"A gente não escolhe o adversário. A gente vai mostrar o que nós fizemos e o que nós temos de projeto para a frente. Vou falar com o eleitor, eu não vou pensar em adversário. Eu acho que é isso que dá certo."
"Ninguém é blindado de crítica de lugar nenhum […]. O que que eu posso fazer se ele aumentou o imposto a cada 30 dias? Não é culpa minha, é culpa dele."
"Vou articular um nome viável, um nome bom e que represente bem o estado de São Paulo […]. Olha o que aconteceu com relação aos benefícios tributários para algumas regiões do Brasil, em detrimento de São Paulo, em detrimento da indústria paulista. Então, às vezes isso é falta de defesa", disse, pontuando que os próximos senadores devem trabalhar nessa questão.
PCC e EUA
"A partir do momento em que um governo como o dos Estados Unidos encara o PCC como organização terrorista, e é de fato que eles são, fica mais fácil, fica aberto o caminho da cooperação para que a gente possa integrar a inteligência, para que a gente possa trazer recurso financeiro e para que a gente possa fazer um combate ainda mais efetivo."
'Deboche com a população'
"Queria que ele perguntasse ou falasse para as pessoas que ficam às vezes uma semana sem energia se a política ajuda", respondeu o governador.

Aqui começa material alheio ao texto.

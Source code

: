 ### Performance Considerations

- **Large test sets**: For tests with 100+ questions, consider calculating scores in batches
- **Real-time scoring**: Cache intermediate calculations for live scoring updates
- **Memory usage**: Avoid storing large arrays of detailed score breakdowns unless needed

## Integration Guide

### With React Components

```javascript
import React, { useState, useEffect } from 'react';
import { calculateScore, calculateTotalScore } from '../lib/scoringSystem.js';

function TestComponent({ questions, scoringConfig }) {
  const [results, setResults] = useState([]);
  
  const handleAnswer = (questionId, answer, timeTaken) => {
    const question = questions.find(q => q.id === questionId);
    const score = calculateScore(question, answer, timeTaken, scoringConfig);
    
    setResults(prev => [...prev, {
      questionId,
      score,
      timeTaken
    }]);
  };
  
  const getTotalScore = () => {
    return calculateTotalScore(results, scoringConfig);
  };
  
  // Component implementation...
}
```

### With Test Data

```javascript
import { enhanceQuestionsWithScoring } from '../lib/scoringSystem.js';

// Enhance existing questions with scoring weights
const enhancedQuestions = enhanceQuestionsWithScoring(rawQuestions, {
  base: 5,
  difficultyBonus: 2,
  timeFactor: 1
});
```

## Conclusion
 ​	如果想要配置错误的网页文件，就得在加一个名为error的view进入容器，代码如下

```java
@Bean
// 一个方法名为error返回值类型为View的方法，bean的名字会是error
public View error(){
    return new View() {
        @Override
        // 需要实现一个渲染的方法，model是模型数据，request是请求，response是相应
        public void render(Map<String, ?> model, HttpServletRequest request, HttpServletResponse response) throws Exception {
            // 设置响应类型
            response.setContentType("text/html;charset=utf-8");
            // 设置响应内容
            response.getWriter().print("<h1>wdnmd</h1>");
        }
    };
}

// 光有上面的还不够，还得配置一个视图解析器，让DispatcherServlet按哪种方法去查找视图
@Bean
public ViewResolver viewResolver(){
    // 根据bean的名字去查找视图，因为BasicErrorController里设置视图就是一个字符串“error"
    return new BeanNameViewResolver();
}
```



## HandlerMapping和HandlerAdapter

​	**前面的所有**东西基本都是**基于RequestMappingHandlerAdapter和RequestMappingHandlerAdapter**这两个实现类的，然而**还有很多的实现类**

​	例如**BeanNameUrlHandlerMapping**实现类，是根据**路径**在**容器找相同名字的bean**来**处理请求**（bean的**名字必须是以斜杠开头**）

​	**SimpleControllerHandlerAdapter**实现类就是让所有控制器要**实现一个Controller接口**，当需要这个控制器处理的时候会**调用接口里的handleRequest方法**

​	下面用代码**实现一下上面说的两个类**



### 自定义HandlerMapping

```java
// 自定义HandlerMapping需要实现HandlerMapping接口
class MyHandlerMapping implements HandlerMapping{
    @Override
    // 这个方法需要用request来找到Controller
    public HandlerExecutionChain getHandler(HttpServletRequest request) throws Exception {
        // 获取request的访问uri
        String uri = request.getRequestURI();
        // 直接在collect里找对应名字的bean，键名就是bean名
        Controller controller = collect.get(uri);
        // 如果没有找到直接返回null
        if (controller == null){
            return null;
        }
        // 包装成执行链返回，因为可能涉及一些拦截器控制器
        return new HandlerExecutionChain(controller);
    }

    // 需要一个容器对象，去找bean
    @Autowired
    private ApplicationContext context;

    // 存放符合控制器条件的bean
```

"Para quem diz que isso é anormal, basta ler as cartas do padre José de Anchieta, onde ele narra as árvores que são arrancadas pelas raízes, para ver que isso acontece há bastante tempo. Então a empresa não se preparou. A empresa diz: 'Ah, o problema é a arborização de São Paulo'. O que que eles querem? Que a gente transforme a cidade num campo de bonsai? Não, isso também não vai acontecer."